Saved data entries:
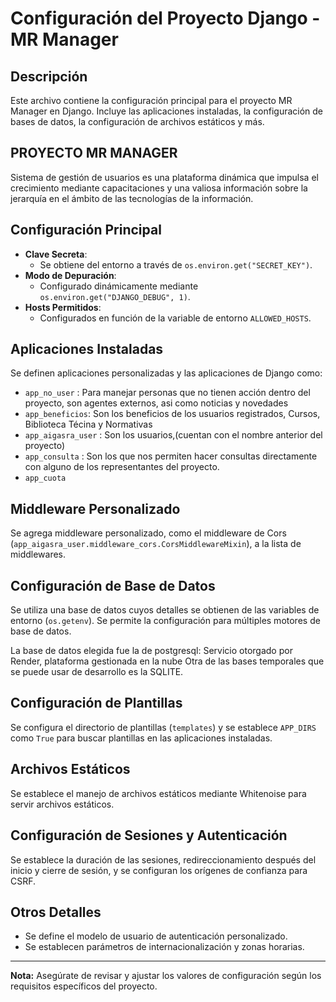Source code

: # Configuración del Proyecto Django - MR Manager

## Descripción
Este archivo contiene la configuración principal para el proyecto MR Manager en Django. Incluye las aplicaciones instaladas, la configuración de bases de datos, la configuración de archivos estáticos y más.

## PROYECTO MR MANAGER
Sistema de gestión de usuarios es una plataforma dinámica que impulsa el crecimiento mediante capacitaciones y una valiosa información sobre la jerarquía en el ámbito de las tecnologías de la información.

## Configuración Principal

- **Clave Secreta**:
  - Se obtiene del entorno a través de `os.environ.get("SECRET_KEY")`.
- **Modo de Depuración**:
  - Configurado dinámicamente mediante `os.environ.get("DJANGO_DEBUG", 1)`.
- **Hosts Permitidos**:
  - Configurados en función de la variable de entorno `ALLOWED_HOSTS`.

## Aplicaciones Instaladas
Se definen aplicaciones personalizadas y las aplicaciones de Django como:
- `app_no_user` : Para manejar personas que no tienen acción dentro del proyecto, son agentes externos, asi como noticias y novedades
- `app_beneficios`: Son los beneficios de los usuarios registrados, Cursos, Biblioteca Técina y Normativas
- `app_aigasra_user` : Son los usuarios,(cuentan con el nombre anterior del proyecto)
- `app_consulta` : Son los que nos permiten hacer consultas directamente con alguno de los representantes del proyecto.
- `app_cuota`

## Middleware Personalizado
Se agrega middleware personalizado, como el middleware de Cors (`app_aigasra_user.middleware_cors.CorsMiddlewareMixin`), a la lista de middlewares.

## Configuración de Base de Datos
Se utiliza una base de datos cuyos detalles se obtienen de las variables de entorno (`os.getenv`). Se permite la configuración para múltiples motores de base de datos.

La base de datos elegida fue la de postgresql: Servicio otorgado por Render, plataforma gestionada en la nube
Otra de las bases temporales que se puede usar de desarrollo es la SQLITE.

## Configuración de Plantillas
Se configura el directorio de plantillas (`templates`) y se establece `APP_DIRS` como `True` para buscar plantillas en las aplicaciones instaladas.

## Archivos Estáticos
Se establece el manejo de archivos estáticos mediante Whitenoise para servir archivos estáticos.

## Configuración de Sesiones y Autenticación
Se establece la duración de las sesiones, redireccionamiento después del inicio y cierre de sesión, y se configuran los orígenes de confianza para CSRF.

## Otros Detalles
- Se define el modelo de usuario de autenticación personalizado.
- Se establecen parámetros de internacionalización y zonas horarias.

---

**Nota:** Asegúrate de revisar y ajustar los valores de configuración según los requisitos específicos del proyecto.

__What to do__: From the data above, copy each line that has the string "plataforma".

__Answer section__:
Sistema de gestión de usuarios es una plataforma dinámica que impulsa el crecimiento mediante capacitaciones y una valiosa información sobre la jerarquía en el ámbito de las tecnologías de la información.
La base de datos elegida fue la de postgresql: Servicio otorgado por Render, plataforma gestionada en la nube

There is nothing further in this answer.